This has slowed annual growth down to 9.1% and pegs values at 7.9% below peak.
Any variations were marginal, most notably a 2.1% value boost in Kensington, Holland Park and Notting Hill, and a slip of 0.9% in the Knightsbridge, Chelsea, Belgravia, Mayfair and Marylebone grouping.
“The froth that was evident in 2009 and early 2010 has definitely come off the prime London residential market in the last six months,” says Yolande Barnes, head of Savills residential research. “But continued activity from overseas buyers, still enjoying an exchange rate advantage, and domestic buyers, notably including those in the financial sector, has prevented unsold stock levels rising as they did in the wake of the credit crisis.”

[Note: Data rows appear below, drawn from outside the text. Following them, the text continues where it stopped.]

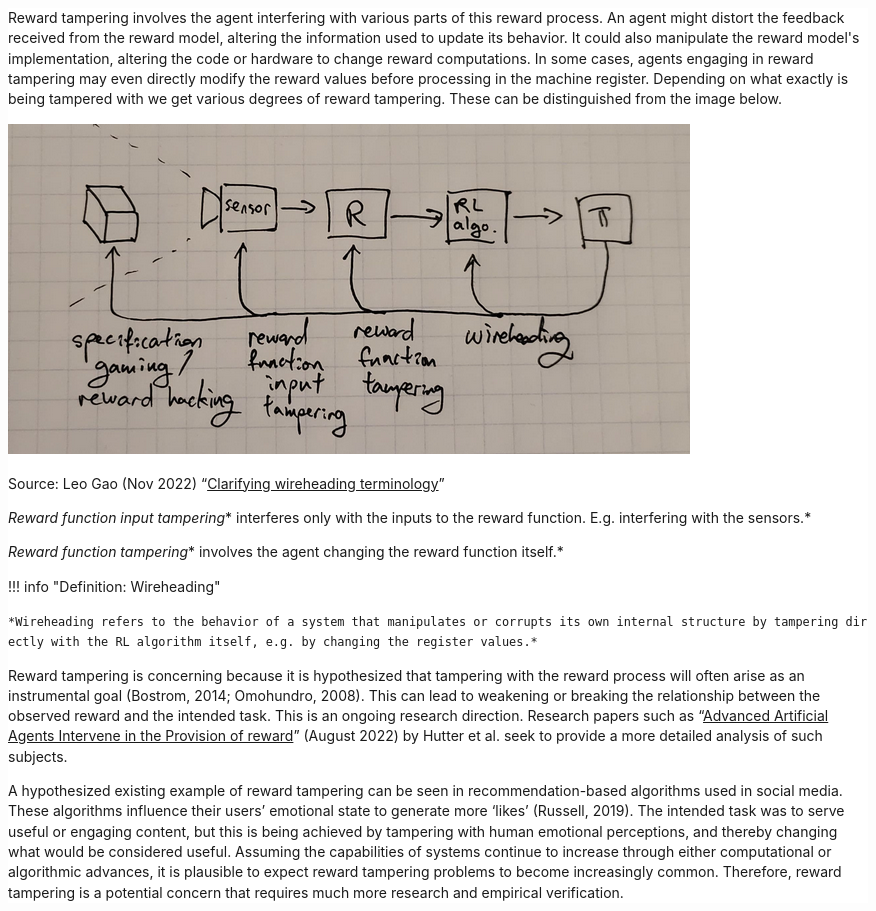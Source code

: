 Reward tampering involves the agent interfering with various parts of this reward process. An agent might distort the feedback received from the reward model, altering the information used to update its behavior. It could also manipulate the reward model's implementation, altering the code or hardware to change reward computations. In some cases, agents engaging in reward tampering may even directly modify the reward values before processing in the machine register. Depending on what exactly is being tampered with we get various degrees of reward tampering. These can be distinguished from the image below.

![Enter image alt description](Images/tHW_Image_7.png)

Source: Leo Gao (Nov 2022) “[Clarifying wireheading terminology](https://www.alignmentforum.org/posts/REesy8nqvknFFKywm/clarifying-wireheading-terminology)”

*<span style="text - decoration: underline;">Reward function input tampering*</span>* interferes only with the inputs to the reward function. E.g. interfering with the sensors.*

*<span style="text - decoration: underline;">Reward function tampering*</span>* involves the agent changing the reward function itself.*

!!! info "Definition: Wireheading"

	
	
	*Wireheading refers to the behavior of a system that manipulates or corrupts its own internal structure by tampering directly with the RL algorithm itself, e.g. by changing the register values.*
	
	

Reward tampering is concerning because it is hypothesized that tampering with the reward process will often arise as an instrumental goal (Bostrom, 2014; Omohundro, 2008). This can lead to weakening or breaking the relationship between the observed reward and the intended task. This is an ongoing research direction. Research papers such as “[Advanced Artificial Agents Intervene in the Provision of reward](https://onlinelibrary.wiley.com/doi/10.1002/aaai.12064)” (August 2022) by Hutter et al. seek to provide a more detailed analysis of such subjects.

A hypothesized existing example of reward tampering can be seen in recommendation-based algorithms used in social media. These algorithms influence their users’ emotional state to generate more ‘likes’ (Russell, 2019). The intended task was to serve useful or engaging content, but this is being achieved by tampering with human emotional perceptions, and thereby changing what would be considered useful. Assuming the capabilities of systems continue to increase through either computational or algorithmic advances, it is plausible to expect reward tampering problems to become increasingly common. Therefore, reward tampering is a potential concern that requires much more research and empirical verification.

It is this continued transactional activity that has supported prices and separated the prime markets of London from both the mainstream, which has seen further price falls in the quarter, and the prime markets outside of the capital where transaction levels have fallen and a clear buyers’ market is emerging.
“We have a combination of factors, including the return of some city money to the central London market, that is cushioning values,” says Barnes. “The stability of prices has accompanied a recovery in the value of equities in the third quarter, and the impact of the economy on the wealth and sentiment of buyers will continue to dictate activity levels and price movements over the next 18 months.
“The backdrop of a generally uncertain economy means there is an emerging gap between buyer and seller price expectations, and with new buyer enquiries showing early signs of easing in the autumn market, there remains the possibility that we will see a shallow dip in prices over the next 3 to 6 months.”